Tompkins Weekly 11-16-15
By Wendy Skinner
Millions of consumers enjoy shopping for clothing in large chain stores full of inexpensive frippery. There is so much to be had, for so little money! The truth behind most mass market clothing is less attractive.
For example, Joe Fresh is a brand of trendy clothing sold in hundreds of stores across North America. Joe Fresh is the brand that was being made the day of the 2013 factory collapse in Bangladesh that killed more than 1,100 workers. Many other companies’ clothing lines are made in factories in Asia where workers, who are mostly women, sew in dangerous conditions for low wages.
A 2014 study by an Asian labor relations board lists the prevailing minimum wage for garment workers in Bangladesh, Sri Lanka, Pakistan, and Cambodia at less than $1000 a year. An American consumer on a mall splurge may spend that much in a day, despite the quality of mass market clothing, which is intended to wear out in a season.
The majority of large “fast fashion” companies don’t know where their clothing is produced because of a convoluted contractual process. This implies a system that is difficult to unravel. It also implies a lack of accountability. The most immediate solution is to become accountable as consumers.
The US is the world’s top consumer of clothing. Widespread availability of cheap garments has led to a glut, most obvious in cluttered closets and perhaps least obvious in the garbage bags of unwanted clothing stuffed in trash cans. Americans send over ten million tons of unwanted clothing to landfills every year, even as thrift stores swell with second-hand garments.

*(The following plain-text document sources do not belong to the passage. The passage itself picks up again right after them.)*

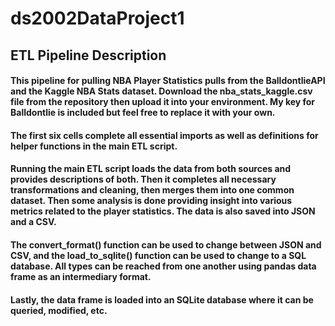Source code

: # ds2002DataProject1
## ETL Pipeline Description
#### This pipeline for pulling NBA Player Statistics pulls from the BalldontlieAPI and the Kaggle NBA Stats dataset. Download the nba_stats_kaggle.csv file from the repository then upload it into your environment. My key for Balldontlie is included but feel free to replace it with your own.
#### The first six cells complete all essential imports as well as definitions for helper functions in the main ETL script.
#### Running the main ETL script loads the data from both sources and provides descriptions of both. Then it completes all necessary transformations and cleaning, then merges them into one common dataset. Then some analysis is done providing insight into various metrics related to the player statistics. The data is also saved into JSON and a CSV. 
#### The convert_format() function can be used to change between JSON and CSV, and the load_to_sqlite() function can be used to change to a SQL database. All types can be reached from one another using pandas data frame as an intermediary format.
#### Lastly, the data frame is loaded into an SQLite database where it can be queried, modified, etc.
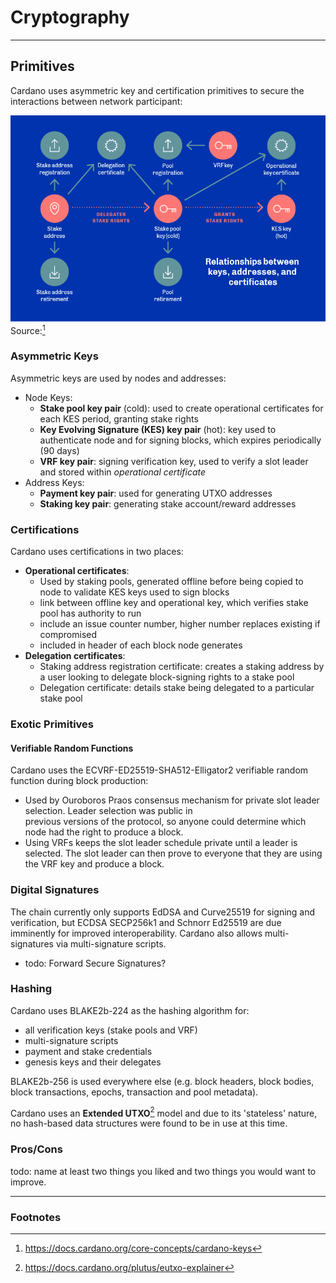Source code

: # Cryptography

---
## Primitives
Cardano uses asymmetric key and certification primitives to secure the interactions between network participant:

![img.png](img.png)
Source:[^1]

### Asymmetric Keys
Asymmetric keys are used by nodes and addresses:
- Node Keys:
  - **Stake pool key pair** (cold): used to create operational certificates for each KES period, granting stake rights
  - **Key Evolving Signature (KES) key pair** (hot): key used to authenticate node and for signing blocks, which 
    expires periodically (90 days)
  - **VRF key pair**: signing verification key, used to verify a slot leader and stored within *operational certificate*
- Address Keys:
  - **Payment key pair**: used for generating UTXO addresses
  - **Staking key pair**: generating stake account/reward addresses

### Certifications
Cardano uses certifications in two places: 
- **Operational certificates**:
  - Used by staking pools, generated offline before being copied to node to validate KES keys used to sign blocks
  - link between offline key and operational key, which verifies stake pool has authority to run
  - include an issue counter number, higher number replaces existing if compromised
  - included in header of each block node generates
- **Delegation certificates**:
  - Staking address registration certificate: creates a staking address by a user looking to delegate block-signing 
    rights to a stake pool
  - Delegation certificate: details stake being delegated to a particular stake pool

### Exotic Primitives

#### Verifiable Random Functions
Cardano uses the ECVRF-ED25519-SHA512-Elligator2 verifiable random function during block production:
* Used by Ouroboros Praos consensus mechanism for private slot leader selection. Leader selection was public in  
  previous versions of the protocol, so anyone could determine which node had the right to produce a block.
* Using VRFs keeps the slot leader schedule private until a leader is selected. The slot leader can then prove to 
  everyone that they are using the VRF key and produce a block.

### Digital Signatures
The chain currently only supports EdDSA and Curve25519 for signing and verification, but ECDSA SECP256k1 and Schnorr 
Ed25519 are due imminently for improved interoperability. Cardano also allows multi-signatures via multi-signature 
scripts.

* todo: Forward Secure Signatures?

### Hashing

Cardano uses BLAKE2b-224 as the hashing algorithm for:
- all verification keys (stake pools and VRF)
- multi-signature scripts
- payment and stake credentials 
- genesis keys and their delegates

BLAKE2b-256 is used everywhere else (e.g. block headers, block bodies, block transactions, epochs, transaction and 
pool metadata).

Cardano uses an **Extended UTXO**[^2] model and due to its 'stateless' nature, no hash-based data structures were 
found to be in use at this time.

### Pros/Cons
todo: name at least two things you liked and two things you would want to improve.

---
### Footnotes
[^1]: https://docs.cardano.org/core-concepts/cardano-keys
[^2]: https://docs.cardano.org/plutus/eutxo-explainer
[^3]: Source: https://hydra.iohk.io/build/5096921/download/1/ledger-spec.pdf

As more facts about the global clothing trade come to light – for instance, in a dozen countries, child labor and slave labor are used to grow and harvest cotton – discerning consumers want to know where their clothes come from and how they are made. They want vendors to assure them of ethical and sustainable practices in the design, materials, production, trade and transport of clothing.
According to the Union of Concerned Scientists, the greenest choice in clothing consumption is reuse because it adds very little new environmental impact. When buying new garments, consumers can look for clothing that is locally-made, Fair Trade, or US-made from organic or sustainably produced fibers. They can sew their own clothes, or have them made by a local seamstress or tailor. They can limit their purchases to higher quality classic styles. Buying garments that are well made and long-lasting can tame the crowded closet and result in fewer items going to the landfill.
How do you know what’s behind your fashion choices? Several apps for android and iOS technologies allow you to scan the barcode on clothing labels and get answers about the product’s environmental and social impact. Or you can be old-school and ask the retailer about the brands they carry. If they don’t know or don’t care, maybe you should shop elsewhere.
Not every standard can be met in every garment, but simply having an awareness of what we are buying makes a difference. Ithaca is fortunate to have a variety of retailers who offer second-hand clothing, as well as a few stores offering true ethical fashion choices.
Wendy Skinner is the director of SewGreen, a sustainable sewing store which now carries ethical fashions.